**Exercise objective:** For this exercise, print only the lines from the one containing "werden mindestens Graphdateien" through the end of the material below, exactly as given.

Data for processing Start Marker

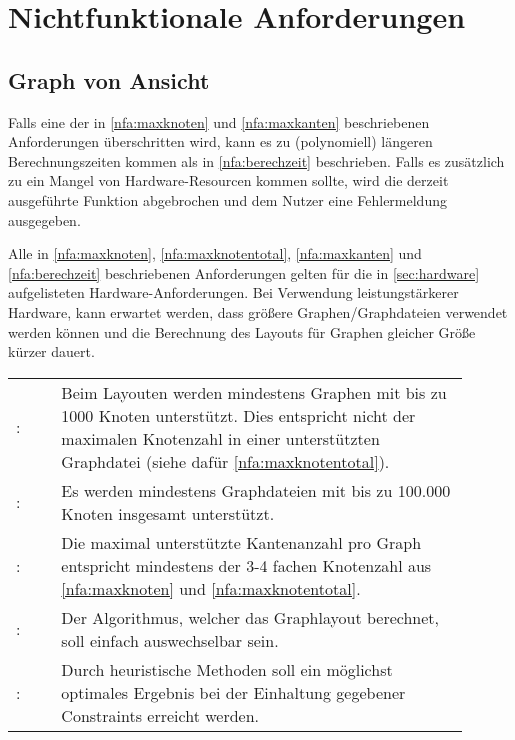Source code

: \chapter{Nichtfunktionale Anforderungen}
\label{ch:nfa}

\setcounter{nfanr}{10}
\newcommand{\nfano}{\ifnum\value{nfanr}<10 00\else\ifnum\value{nfanr}<100 0\fi\fi\arabic{nfanr}}
\newcommand\nfa[2]{\namedlabel{nfa:#1}{/NFA\nfano/}\addtocounter{nfanr}{10}: & #2 \\ [1ex] }

\section{Graph von Ansicht}

Falls eine der in \ref{nfa:maxknoten}  und \ref{nfa:maxkanten} beschriebenen Anforderungen überschritten wird, kann es zu (polynomiell) längeren Berechnungszeiten kommen als in \ref{nfa:berechzeit} beschrieben. Falls es zusätzlich zu ein Mangel von Hardware-Resourcen kommen sollte, wird die derzeit ausgeführte Funktion abgebrochen und dem Nutzer eine Fehlermeldung ausgegeben.

Alle in \ref{nfa:maxknoten}, \ref{nfa:maxknotentotal}, \ref{nfa:maxkanten} und \ref{nfa:berechzeit} beschriebenen Anforderungen gelten für die in \autoref{sec:hardware} aufgelisteten Hardware-Anforderungen. Bei Verwendung leistungstärkerer Hardware, kann erwartet werden, dass größere Graphen/Graphdateien verwendet werden können und die Berechnung des Layouts für Graphen gleicher Größe kürzer dauert.\\


\begin{tabular}{lp{0.9\linewidth}}
  \nfa{maxknoten}{Beim Layouten werden mindestens Graphen mit bis zu 1000 Knoten unterstützt. Dies entspricht nicht der maximalen Knotenzahl in einer unterstützten Graphdatei (siehe dafür \ref{nfa:maxknotentotal}).}
  \nfa{maxknotentotal}{Es werden mindestens Graphdateien mit bis zu 100.000 Knoten insgesamt unterstützt.}
  \nfa{maxkanten}{Die maximal unterstützte Kantenanzahl pro Graph entspricht mindestens der 3-4 fachen Knotenzahl aus \ref{nfa:maxknoten} und \ref{nfa:maxknotentotal}.}

  \nfa{algowechsel}{Der Algorithmus, welcher das Graphlayout berechnet, soll einfach auswechselbar sein.}
  \nfa{heuristic}{Durch heuristische Methoden soll ein möglichst optimales Ergebnis bei der Einhaltung gegebener Constraints erreicht werden.}
\end{tabular}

Data for processing End Marker

**Result of the task:**
  \nfa{maxknotentotal}{Es werden mindestens Graphdateien mit bis zu 100.000 Knoten insgesamt unterstützt.}
  \nfa{maxkanten}{Die maximal unterstützte Kantenanzahl pro Graph entspricht mindestens der 3-4 fachen Knotenzahl aus \ref{nfa:maxknoten} und \ref{nfa:maxknotentotal}.}

  \nfa{algowechsel}{Der Algorithmus, welcher das Graphlayout berechnet, soll einfach auswechselbar sein.}
  \nfa{heuristic}{Durch heuristische Methoden soll ein möglichst optimales Ergebnis bei der Einhaltung gegebener Constraints erreicht werden.}
\end{tabular}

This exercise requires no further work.